When the SUNDAY SUN team managed to elude the many fallen utility lines, trees, roofs and several galvanized sheets lying in the roads, what greeted them were a number of families that had lost their homes and in some cases all of their possessions.
Tyrone Holder and Hartley Jemmott, of Union Road, Sugar Hill, St Joseph, worked manfully during the day to remove a large breadfruit tree that blocked their only exit.
Further down the street a breadfruit tree actually fell onto the top of a house. In Braggs Hill, the sight of Curtis O’neal’s severely damaged house told a story of the devastation that engulfed some residents in that community.
Over in Parks Road the story was the same with missing roofs and galvanised sheets, in some instances, hanging precariously from the power lines.
One of the hardest hit houses in Chalky Mount, St Andrew, belonged to Beverley Bynoe.
Bynoe spoke of being awakened by her son around 4 a.m. with the news that their roof was shaking.
“When I got up the galvanise sheets started to rattle and then eventually the roof lift off. We then had to run next door by my cousin about six o’clock to seek shelter from
the rain and strong winds. Everything has been pretty much destroyed,” she said, adding the house which was home to seven of them was uninsured.
“I don’t know how we will bounce back from this.”
In Parks Road, St Joseph, Leroy Greene and his family were among the unfortunate ones to lose roof and possessions to Tomas.

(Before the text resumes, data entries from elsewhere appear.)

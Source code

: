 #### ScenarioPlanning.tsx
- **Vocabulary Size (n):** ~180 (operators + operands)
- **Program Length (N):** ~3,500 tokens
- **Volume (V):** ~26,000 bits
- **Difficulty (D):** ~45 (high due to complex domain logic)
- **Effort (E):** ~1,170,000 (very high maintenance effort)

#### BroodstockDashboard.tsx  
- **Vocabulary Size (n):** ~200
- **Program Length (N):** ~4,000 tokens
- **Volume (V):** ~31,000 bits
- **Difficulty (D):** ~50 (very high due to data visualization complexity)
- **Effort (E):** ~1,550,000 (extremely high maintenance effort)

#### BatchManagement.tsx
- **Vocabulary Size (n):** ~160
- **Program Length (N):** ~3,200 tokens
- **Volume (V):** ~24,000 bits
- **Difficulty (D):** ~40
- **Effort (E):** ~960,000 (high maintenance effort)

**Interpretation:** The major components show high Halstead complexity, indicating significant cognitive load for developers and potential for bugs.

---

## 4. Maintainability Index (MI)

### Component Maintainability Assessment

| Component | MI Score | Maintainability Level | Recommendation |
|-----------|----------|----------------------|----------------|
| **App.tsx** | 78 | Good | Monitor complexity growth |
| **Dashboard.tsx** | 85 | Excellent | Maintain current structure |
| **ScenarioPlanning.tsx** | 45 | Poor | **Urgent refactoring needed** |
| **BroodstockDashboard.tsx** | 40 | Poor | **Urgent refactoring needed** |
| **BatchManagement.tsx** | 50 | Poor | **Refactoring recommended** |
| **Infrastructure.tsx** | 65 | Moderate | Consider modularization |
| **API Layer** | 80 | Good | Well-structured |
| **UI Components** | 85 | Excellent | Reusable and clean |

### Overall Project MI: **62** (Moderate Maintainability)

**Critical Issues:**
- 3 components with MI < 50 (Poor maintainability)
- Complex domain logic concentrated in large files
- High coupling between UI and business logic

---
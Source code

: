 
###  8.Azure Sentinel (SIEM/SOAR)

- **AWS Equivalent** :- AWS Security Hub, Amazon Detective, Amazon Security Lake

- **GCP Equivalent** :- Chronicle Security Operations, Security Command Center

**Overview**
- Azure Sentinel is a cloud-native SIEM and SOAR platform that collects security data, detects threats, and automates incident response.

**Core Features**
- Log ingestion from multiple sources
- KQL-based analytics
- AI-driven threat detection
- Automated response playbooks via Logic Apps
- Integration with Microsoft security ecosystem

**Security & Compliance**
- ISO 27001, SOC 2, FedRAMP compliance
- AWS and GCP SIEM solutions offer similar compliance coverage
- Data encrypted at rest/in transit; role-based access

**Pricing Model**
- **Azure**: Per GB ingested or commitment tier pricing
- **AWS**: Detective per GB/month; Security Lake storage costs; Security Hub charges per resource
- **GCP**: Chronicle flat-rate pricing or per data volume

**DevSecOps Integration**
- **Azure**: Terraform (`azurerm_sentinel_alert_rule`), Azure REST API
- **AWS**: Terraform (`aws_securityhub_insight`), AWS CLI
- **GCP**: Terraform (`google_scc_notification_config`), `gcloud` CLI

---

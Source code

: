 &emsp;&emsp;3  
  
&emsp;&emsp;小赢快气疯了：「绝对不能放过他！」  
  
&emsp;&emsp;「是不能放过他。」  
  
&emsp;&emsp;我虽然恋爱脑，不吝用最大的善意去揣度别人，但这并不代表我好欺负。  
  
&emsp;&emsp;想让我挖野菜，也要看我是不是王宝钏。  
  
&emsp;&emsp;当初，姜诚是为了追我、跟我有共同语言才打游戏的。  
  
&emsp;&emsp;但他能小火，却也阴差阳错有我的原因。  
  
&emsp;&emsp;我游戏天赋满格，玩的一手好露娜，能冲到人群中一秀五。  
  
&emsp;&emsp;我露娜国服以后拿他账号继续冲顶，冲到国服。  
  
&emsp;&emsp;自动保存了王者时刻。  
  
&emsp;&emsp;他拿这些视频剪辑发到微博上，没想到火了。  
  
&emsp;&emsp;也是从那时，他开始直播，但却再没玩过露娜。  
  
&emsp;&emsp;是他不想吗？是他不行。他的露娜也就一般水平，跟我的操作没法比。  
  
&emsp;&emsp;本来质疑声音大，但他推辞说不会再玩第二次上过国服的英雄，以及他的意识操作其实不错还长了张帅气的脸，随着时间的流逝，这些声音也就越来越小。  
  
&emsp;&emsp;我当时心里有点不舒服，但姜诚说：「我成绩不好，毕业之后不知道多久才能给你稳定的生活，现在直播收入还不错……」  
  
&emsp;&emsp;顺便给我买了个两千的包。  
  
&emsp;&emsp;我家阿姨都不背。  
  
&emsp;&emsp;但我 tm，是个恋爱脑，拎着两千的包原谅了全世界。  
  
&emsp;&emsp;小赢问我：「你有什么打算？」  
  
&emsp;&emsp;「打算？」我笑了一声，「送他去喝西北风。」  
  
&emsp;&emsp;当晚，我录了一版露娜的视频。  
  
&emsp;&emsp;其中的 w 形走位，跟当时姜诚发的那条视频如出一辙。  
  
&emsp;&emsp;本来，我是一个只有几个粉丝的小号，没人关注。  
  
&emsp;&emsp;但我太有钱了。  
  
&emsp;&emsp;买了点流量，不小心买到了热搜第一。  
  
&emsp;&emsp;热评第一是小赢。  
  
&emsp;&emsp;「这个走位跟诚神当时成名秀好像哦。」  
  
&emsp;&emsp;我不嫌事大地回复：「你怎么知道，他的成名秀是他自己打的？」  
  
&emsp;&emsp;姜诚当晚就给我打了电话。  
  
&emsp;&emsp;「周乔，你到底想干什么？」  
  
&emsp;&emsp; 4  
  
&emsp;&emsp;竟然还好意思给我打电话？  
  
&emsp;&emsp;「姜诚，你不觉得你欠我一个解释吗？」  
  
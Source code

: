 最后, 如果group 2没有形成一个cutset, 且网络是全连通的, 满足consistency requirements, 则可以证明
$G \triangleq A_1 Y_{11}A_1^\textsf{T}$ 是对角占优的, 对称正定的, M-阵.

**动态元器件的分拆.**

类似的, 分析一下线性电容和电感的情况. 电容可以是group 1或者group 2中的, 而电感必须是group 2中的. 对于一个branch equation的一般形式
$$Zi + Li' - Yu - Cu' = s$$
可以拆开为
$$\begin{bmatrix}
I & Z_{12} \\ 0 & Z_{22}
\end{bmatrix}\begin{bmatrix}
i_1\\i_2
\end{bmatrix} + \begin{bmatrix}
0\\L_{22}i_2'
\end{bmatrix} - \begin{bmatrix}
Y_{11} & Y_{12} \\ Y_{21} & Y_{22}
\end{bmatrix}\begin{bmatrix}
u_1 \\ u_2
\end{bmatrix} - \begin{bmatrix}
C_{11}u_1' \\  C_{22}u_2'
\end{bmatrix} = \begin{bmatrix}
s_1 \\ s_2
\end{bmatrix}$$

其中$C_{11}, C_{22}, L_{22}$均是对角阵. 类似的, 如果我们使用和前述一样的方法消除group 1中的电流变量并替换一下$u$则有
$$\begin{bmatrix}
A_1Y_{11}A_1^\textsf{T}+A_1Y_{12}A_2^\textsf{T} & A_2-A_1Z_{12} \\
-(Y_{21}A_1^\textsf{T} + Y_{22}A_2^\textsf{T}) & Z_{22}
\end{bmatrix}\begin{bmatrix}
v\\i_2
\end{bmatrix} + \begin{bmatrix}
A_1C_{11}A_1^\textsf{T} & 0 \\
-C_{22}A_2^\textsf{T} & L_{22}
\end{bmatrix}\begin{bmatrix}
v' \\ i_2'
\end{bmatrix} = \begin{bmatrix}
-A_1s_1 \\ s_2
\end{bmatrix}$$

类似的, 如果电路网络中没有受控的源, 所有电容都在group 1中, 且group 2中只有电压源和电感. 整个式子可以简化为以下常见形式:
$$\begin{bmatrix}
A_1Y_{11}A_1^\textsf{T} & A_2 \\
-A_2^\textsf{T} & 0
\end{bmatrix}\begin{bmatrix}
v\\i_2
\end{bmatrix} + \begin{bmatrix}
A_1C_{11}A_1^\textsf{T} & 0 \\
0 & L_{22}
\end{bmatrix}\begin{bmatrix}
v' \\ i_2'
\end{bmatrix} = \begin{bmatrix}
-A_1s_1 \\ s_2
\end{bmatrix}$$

Greene told the SUNDAY SUN team that it was approximately 6:45 a.m. and he felt that they had passed the worst.
But then a huge gust of wind came and removed the roof of his house, forcing him, his wife and daughter to seek shelter next-door. The roof was not found and all their possessions were destroyed.
Alicia Small, her fiancé and five children of Parks Road, were among those losing everything.
She said it was in the early hours of yesterday morning that the galvanised paling started to flap and lift up. They also felt the house rocking in the strong winds. Eventually it moved off the props.
“My boyfriend’s uncle who lives next-door told us to come over. Soon after that the roof was ripped off exposing all of our possessions to the elements. The only thing we saved was the television,” she said.
Small, with tears in her eyes, said she was unemployed but that her fiancé was self-employed.
“All my children’s school supplies are destroyed and I really don’t know how we will begin to build back,” she said.
Darnley Blackett probably thought his day could get no worse after the wind damaged the roof of his Chalky Mount, St Andrew home. But he was wrong.
After going onto the roof and fixing the problem, while descending the ladder he fell and dislocated his right shoulder. He remained at home in pain since there was no one to take him to the Queen Elizabeth Hospital [QEH] and he had no means of private or public transportation.
When the SUNDAY SUN team visited him and learnt of his plight, they cut short their tour of duty and took him to the QEH.